Dieter Held (born 1936 in Berlin) is a German mathematician. He is known for discovering the Held group, one of the 26 sporadic finite simple groups.

Held was a speaker at the 1962 International Congress of Mathematicians. He earned his Ph.D. in 1964 from Goethe University Frankfurt, under the supervision of Reinhold Baer. From June 1965 to October 1967 Held first was lecturer at the Australian National University till July 1966 and then lecturer at Monash University, Clayton, Victoria. After having resigned from his position at Monash University, he returned to Germany and took up a research fellowship from the Deutsche Forschungsgemeinschaft (DFG).
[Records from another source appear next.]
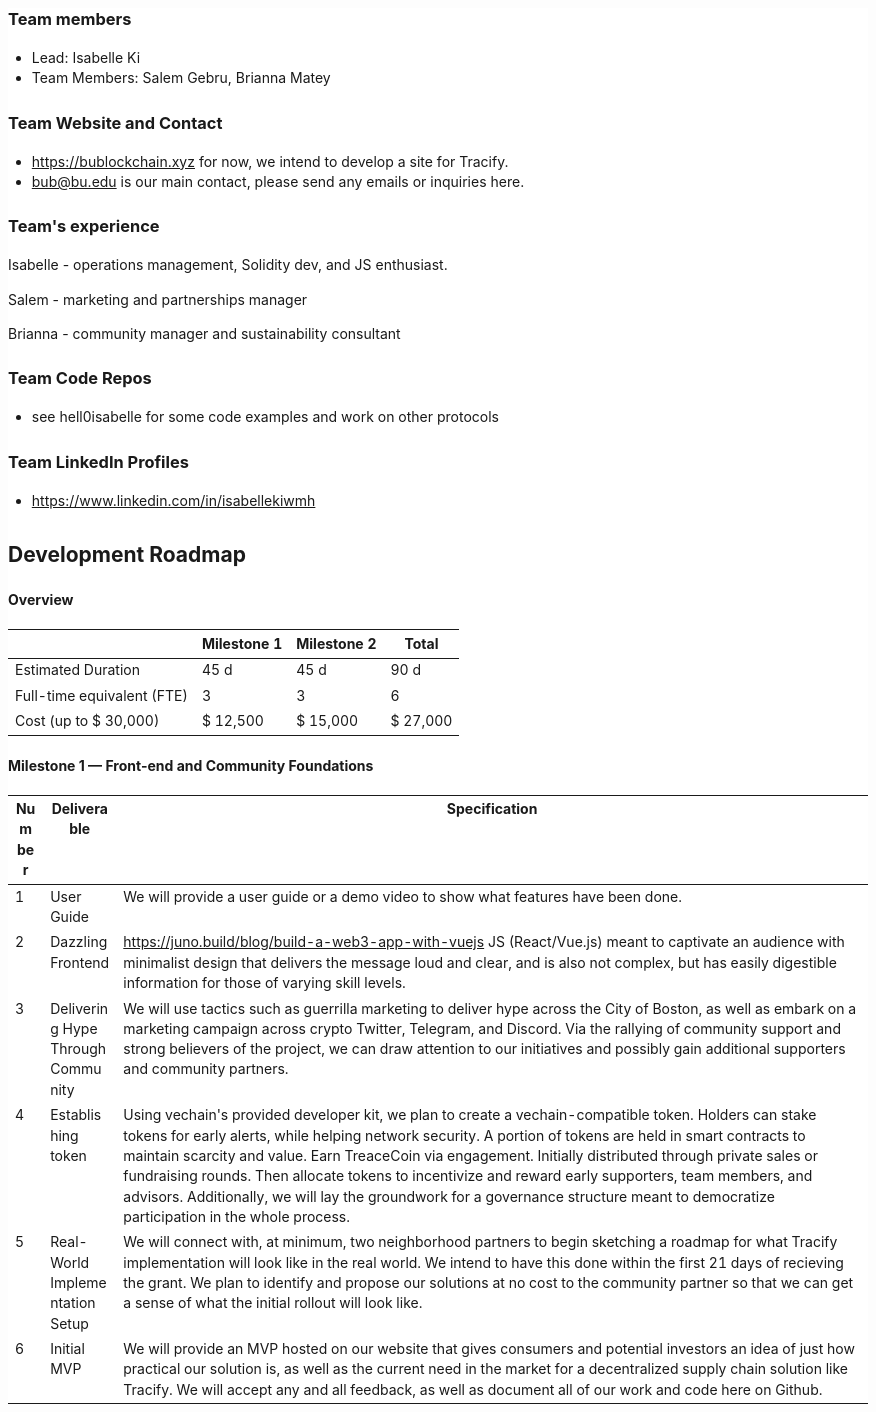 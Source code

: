 ### Team members

- Lead: Isabelle Ki
- Team Members: Salem Gebru, Brianna Matey

### Team Website and Contact

- https://bublockchain.xyz for now, we intend to develop a site for Tracify.
- bub@bu.edu is our main contact, please send any emails or inquiries here.

### Team's experience

Isabelle - operations management, Solidity dev, and JS enthusiast.

Salem - marketing and partnerships manager

Brianna - community manager and sustainability consultant

### Team Code Repos

- see hell0isabelle for some code examples and work on other protocols

### Team LinkedIn Profiles

- https://www.linkedin.com/in/isabellekiwmh

## Development Roadmap 


#### Overview
|  | Milestone 1 | Milestone 2 | Total |
| - | - |- | - |
| Estimated Duration | 45 d | 45 d | 90 d |
| Full-time equivalent (FTE) | 3 | 3 | 6 |
| Cost (up to $ 30,000) | $ 12,500 | $ 15,000 | $ 27,000|

#### Milestone 1 — Front-end and Community Foundations

| Number | Deliverable | Specification |
|-|-|-|
| 1 | User Guide | We will provide a user guide or a demo video to show what features have been done.  |
| 2 | Dazzling Frontend | https://juno.build/blog/build-a-web3-app-with-vuejs JS (React/Vue.js) meant to captivate an audience with minimalist design that delivers the message loud and clear, and is also not complex, but has easily digestible information for those of varying skill levels. |
| 3 | Delivering Hype Through Community | We will use tactics such as guerrilla marketing to deliver hype across the City of Boston, as well as embark on a marketing campaign across crypto Twitter, Telegram, and Discord. Via the rallying of community support and strong believers of the project, we can draw attention to our initiatives and possibly gain additional supporters and community partners.  |
| 4 | Establishing token| Using vechain's provided developer kit, we plan to create a vechain-compatible token. Holders can stake tokens for early alerts, while helping network security. A portion of tokens are held in smart contracts to maintain scarcity and value. Earn TreaceCoin via engagement. Initially distributed through private sales or fundraising rounds. Then allocate tokens to incentivize and reward early supporters, team members, and advisors. Additionally, we will lay the groundwork for a governance structure meant to democratize participation in the whole process.  |
| 5 | Real-World Implementation Setup | We will connect with, at minimum, two neighborhood partners to begin sketching a roadmap for what Tracify implementation will look like in the real world. We intend to have this done within the first 21 days of recieving the grant. We plan to identify and propose our solutions at no cost to the community partner so that we can get a sense of what the initial rollout will look like.  |
| 6 | Initial MVP | We will provide an MVP hosted on our website that gives consumers and potential investors an idea of just how practical our solution is, as well as the current need in the market for a decentralized supply chain solution like Tracify. We will accept any and all feedback, as well as document all of our work and code here on Github. |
The discovery of the Held group occurred towards the end of 1968 after he had investigated the properties of an arbitrary finite simple group having a centralizer of an involution isomorphic to that of the centralizer of an involution in the center of a Sylow 2-subgroup of the Mathieu group M_{24} on 24 letters. Shortly afterwards Graham Higman and John McKay demonstrated that such a group exists, using a computer. This demonstration has not been published. There is a much later paper by Jörg Hrabe de Angelis showing the existence and uniqueness of the Held group.

Up to 2001, Held was professor at the Mathematics Institute of Gutenberg University in Mainz.